**Your task**
Without copying any pictures, restate exactly the lines from the start of the records through the line containing "sensors per stream.".

####

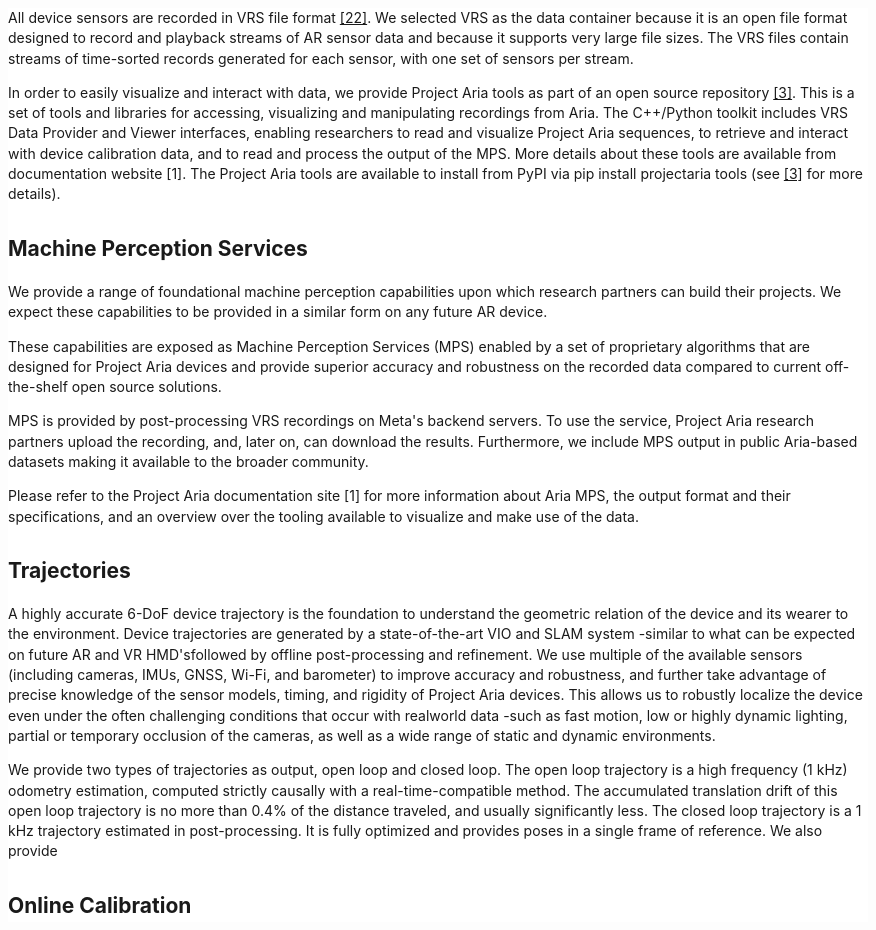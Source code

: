 All device sensors are recorded in VRS file format [[22]](#). We selected VRS as the data container because it is an open file format designed to record and playback streams of AR sensor data and because it supports very large file sizes. The VRS files contain streams of time-sorted records generated for each sensor, with one set of sensors per stream.

In order to easily visualize and interact with data, we provide Project Aria tools as part of an open source repository [[3]](#b0). This is a set of tools and libraries for accessing, visualizing and manipulating recordings from Aria. The C++/Python toolkit includes VRS Data Provider and Viewer interfaces, enabling researchers to read and visualize Project Aria sequences, to retrieve and interact with device calibration data, and to read and process the output of the MPS. More details about these tools are available from documentation website [1]. The Project Aria tools are available to install from PyPI via pip install projectaria tools (see [[3]](#b0) for more details).


## Machine Perception Services

We provide a range of foundational machine perception capabilities upon which research partners can build their projects. We expect these capabilities to be provided in a similar form on any future AR device.

These capabilities are exposed as Machine Perception Services (MPS) enabled by a set of proprietary algorithms that are designed for Project Aria devices and provide superior accuracy and robustness on the recorded data compared to current off-the-shelf open source solutions.

MPS is provided by post-processing VRS recordings on Meta's backend servers. To use the service, Project Aria research partners upload the recording, and, later on, can download the results. Furthermore, we include MPS output in public Aria-based datasets making it available to the broader community.

Please refer to the Project Aria documentation site [1] for more information about Aria MPS, the output format and their specifications, and an overview over the tooling available to visualize and make use of the data.


## Trajectories

A highly accurate 6-DoF device trajectory is the foundation to understand the geometric relation of the device and its wearer to the environment. Device trajectories are generated by a state-of-the-art VIO and SLAM system -similar to what can be expected on future AR and VR HMD'sfollowed by offline post-processing and refinement. We use multiple of the available sensors (including cameras, IMUs, GNSS, Wi-Fi, and barometer) to improve accuracy and robustness, and further take advantage of precise knowledge of the sensor models, timing, and rigidity of Project Aria devices. This allows us to robustly localize the device even under the often challenging conditions that occur with realworld data -such as fast motion, low or highly dynamic lighting, partial or temporary occlusion of the cameras, as well as a wide range of static and dynamic environments.

We provide two types of trajectories as output, open loop and closed loop. The open loop trajectory is a high frequency (1 kHz) odometry estimation, computed strictly causally with a real-time-compatible method. The accumulated translation drift of this open loop trajectory is no more than 0.4% of the distance traveled, and usually significantly less. The closed loop trajectory is a 1 kHz trajectory estimated in post-processing. It is fully optimized and provides poses in a single frame of reference. We also provide 


## Online Calibration
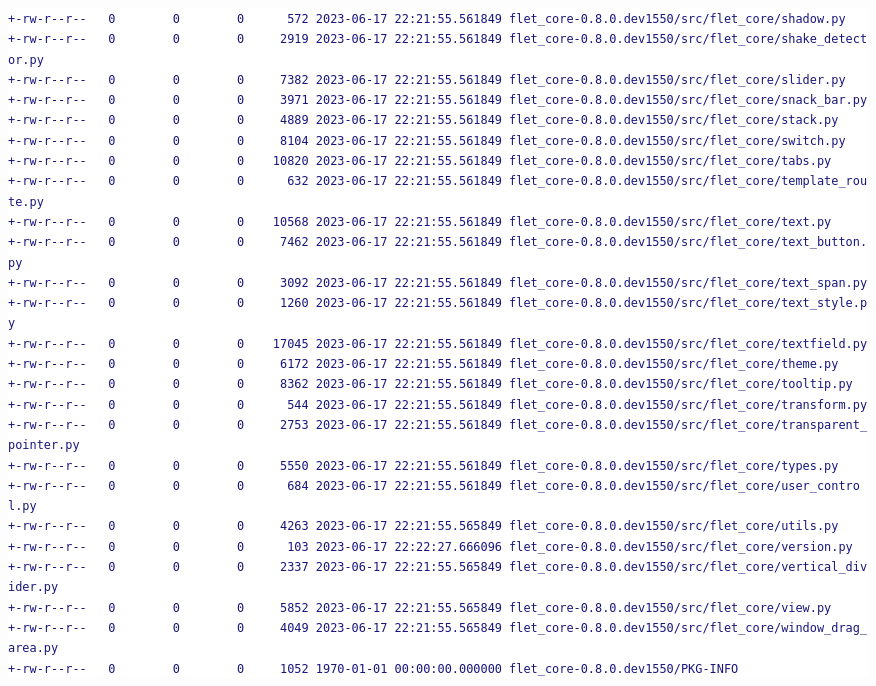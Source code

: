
 ```diff
+-rw-r--r--   0        0        0      572 2023-06-17 22:21:55.561849 flet_core-0.8.0.dev1550/src/flet_core/shadow.py
+-rw-r--r--   0        0        0     2919 2023-06-17 22:21:55.561849 flet_core-0.8.0.dev1550/src/flet_core/shake_detector.py
+-rw-r--r--   0        0        0     7382 2023-06-17 22:21:55.561849 flet_core-0.8.0.dev1550/src/flet_core/slider.py
+-rw-r--r--   0        0        0     3971 2023-06-17 22:21:55.561849 flet_core-0.8.0.dev1550/src/flet_core/snack_bar.py
+-rw-r--r--   0        0        0     4889 2023-06-17 22:21:55.561849 flet_core-0.8.0.dev1550/src/flet_core/stack.py
+-rw-r--r--   0        0        0     8104 2023-06-17 22:21:55.561849 flet_core-0.8.0.dev1550/src/flet_core/switch.py
+-rw-r--r--   0        0        0    10820 2023-06-17 22:21:55.561849 flet_core-0.8.0.dev1550/src/flet_core/tabs.py
+-rw-r--r--   0        0        0      632 2023-06-17 22:21:55.561849 flet_core-0.8.0.dev1550/src/flet_core/template_route.py
+-rw-r--r--   0        0        0    10568 2023-06-17 22:21:55.561849 flet_core-0.8.0.dev1550/src/flet_core/text.py
+-rw-r--r--   0        0        0     7462 2023-06-17 22:21:55.561849 flet_core-0.8.0.dev1550/src/flet_core/text_button.py
+-rw-r--r--   0        0        0     3092 2023-06-17 22:21:55.561849 flet_core-0.8.0.dev1550/src/flet_core/text_span.py
+-rw-r--r--   0        0        0     1260 2023-06-17 22:21:55.561849 flet_core-0.8.0.dev1550/src/flet_core/text_style.py
+-rw-r--r--   0        0        0    17045 2023-06-17 22:21:55.561849 flet_core-0.8.0.dev1550/src/flet_core/textfield.py
+-rw-r--r--   0        0        0     6172 2023-06-17 22:21:55.561849 flet_core-0.8.0.dev1550/src/flet_core/theme.py
+-rw-r--r--   0        0        0     8362 2023-06-17 22:21:55.561849 flet_core-0.8.0.dev1550/src/flet_core/tooltip.py
+-rw-r--r--   0        0        0      544 2023-06-17 22:21:55.561849 flet_core-0.8.0.dev1550/src/flet_core/transform.py
+-rw-r--r--   0        0        0     2753 2023-06-17 22:21:55.561849 flet_core-0.8.0.dev1550/src/flet_core/transparent_pointer.py
+-rw-r--r--   0        0        0     5550 2023-06-17 22:21:55.561849 flet_core-0.8.0.dev1550/src/flet_core/types.py
+-rw-r--r--   0        0        0      684 2023-06-17 22:21:55.561849 flet_core-0.8.0.dev1550/src/flet_core/user_control.py
+-rw-r--r--   0        0        0     4263 2023-06-17 22:21:55.565849 flet_core-0.8.0.dev1550/src/flet_core/utils.py
+-rw-r--r--   0        0        0      103 2023-06-17 22:22:27.666096 flet_core-0.8.0.dev1550/src/flet_core/version.py
+-rw-r--r--   0        0        0     2337 2023-06-17 22:21:55.565849 flet_core-0.8.0.dev1550/src/flet_core/vertical_divider.py
+-rw-r--r--   0        0        0     5852 2023-06-17 22:21:55.565849 flet_core-0.8.0.dev1550/src/flet_core/view.py
+-rw-r--r--   0        0        0     4049 2023-06-17 22:21:55.565849 flet_core-0.8.0.dev1550/src/flet_core/window_drag_area.py
+-rw-r--r--   0        0        0     1052 1970-01-01 00:00:00.000000 flet_core-0.8.0.dev1550/PKG-INFO
```
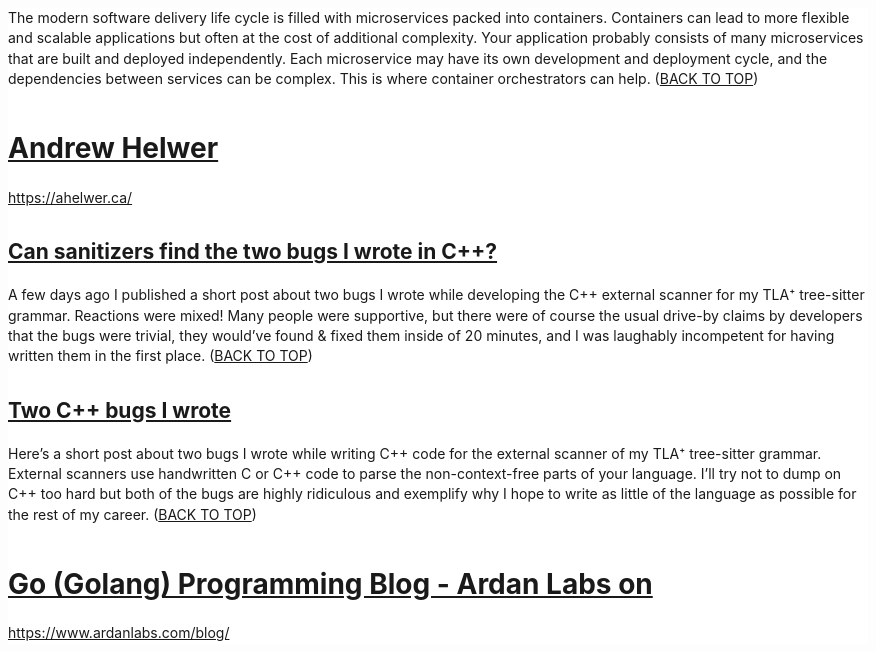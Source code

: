 
The modern software delivery life cycle is filled with microservices packed into containers. Containers can lead to more flexible and scalable applications but often at the cost of additional complexity. Your application probably consists of many microservices that are built and deployed independently. Each microservice may have its own development and deployment cycle, and the dependencies between services can be complex. This is where container orchestrators can help.
 ([BACK TO TOP](#toc_ca409805cbcbb46a49797312e21b709a))



<a name="1bb5226c14a252f6a17c4bda4c0eab54" />

# [Andrew Helwer](https://ahelwer.ca/)

https://ahelwer.ca/



<a name="4afac78c76138824ccae94f9221166fd" />

## [Can sanitizers find the two bugs I wrote in C&#43;&#43;?](https://ahelwer.ca/post/2023-02-07-cpp-bugs-sanitized/)


A few days ago I published a short post about two bugs I wrote while developing the C&#43;&#43; external scanner for my TLA⁺ tree-sitter grammar. Reactions were mixed! Many people were supportive, but there were of course the usual drive-by claims by developers that the bugs were trivial, they would’ve found &amp; fixed them inside of 20 minutes, and I was laughably incompetent for having written them in the first place.
 ([BACK TO TOP](#toc_4afac78c76138824ccae94f9221166fd))


<a name="39eda87f9bc04828c3a0a126cb60d2f8" />

## [Two C&#43;&#43; bugs I wrote](https://ahelwer.ca/post/2023-02-04-cpp-bugs/)


Here’s a short post about two bugs I wrote while writing C&#43;&#43; code for the external scanner of my TLA⁺ tree-sitter grammar. External scanners use handwritten C or C&#43;&#43; code to parse the non-context-free parts of your language. I’ll try not to dump on C&#43;&#43; too hard but both of the bugs are highly ridiculous and exemplify why I hope to write as little of the language as possible for the rest of my career.
 ([BACK TO TOP](#toc_39eda87f9bc04828c3a0a126cb60d2f8))



<a name="cc0e9a096c6fff5f9fd3a605e0c28af7" />

# [Go (Golang) Programming Blog - Ardan Labs on](https://www.ardanlabs.com/blog/)

https://www.ardanlabs.com/blog/



<a name="8fd6af6d511097807a8aff020e6d3f3e" />
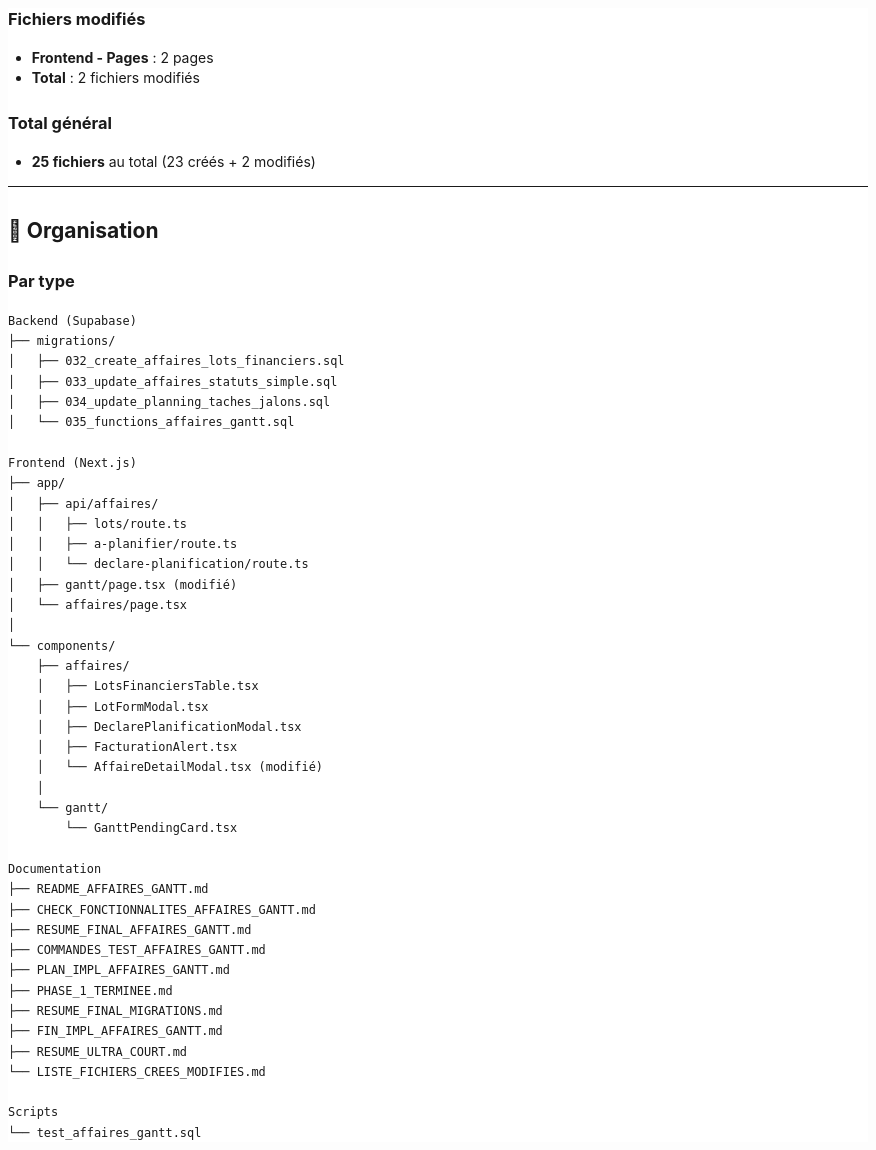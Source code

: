### Fichiers modifiés
- **Frontend - Pages** : 2 pages
- **Total** : 2 fichiers modifiés

### Total général
- **25 fichiers** au total (23 créés + 2 modifiés)

---

## 🎯 Organisation

### Par type

```
Backend (Supabase)
├── migrations/
│   ├── 032_create_affaires_lots_financiers.sql
│   ├── 033_update_affaires_statuts_simple.sql
│   ├── 034_update_planning_taches_jalons.sql
│   └── 035_functions_affaires_gantt.sql

Frontend (Next.js)
├── app/
│   ├── api/affaires/
│   │   ├── lots/route.ts
│   │   ├── a-planifier/route.ts
│   │   └── declare-planification/route.ts
│   ├── gantt/page.tsx (modifié)
│   └── affaires/page.tsx
│
└── components/
    ├── affaires/
    │   ├── LotsFinanciersTable.tsx
    │   ├── LotFormModal.tsx
    │   ├── DeclarePlanificationModal.tsx
    │   ├── FacturationAlert.tsx
    │   └── AffaireDetailModal.tsx (modifié)
    │
    └── gantt/
        └── GanttPendingCard.tsx

Documentation
├── README_AFFAIRES_GANTT.md
├── CHECK_FONCTIONNALITES_AFFAIRES_GANTT.md
├── RESUME_FINAL_AFFAIRES_GANTT.md
├── COMMANDES_TEST_AFFAIRES_GANTT.md
├── PLAN_IMPL_AFFAIRES_GANTT.md
├── PHASE_1_TERMINEE.md
├── RESUME_FINAL_MIGRATIONS.md
├── FIN_IMPL_AFFAIRES_GANTT.md
├── RESUME_ULTRA_COURT.md
└── LISTE_FICHIERS_CREES_MODIFIES.md

Scripts
└── test_affaires_gantt.sql
```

####

**Worked solution**
Source code

: All device sensors are recorded in VRS file format [[22]](#). We selected VRS as the data container because it is an open file format designed to record and playback streams of AR sensor data and because it supports very large file sizes. The VRS files contain streams of time-sorted records generated for each sensor, with one set of sensors per stream.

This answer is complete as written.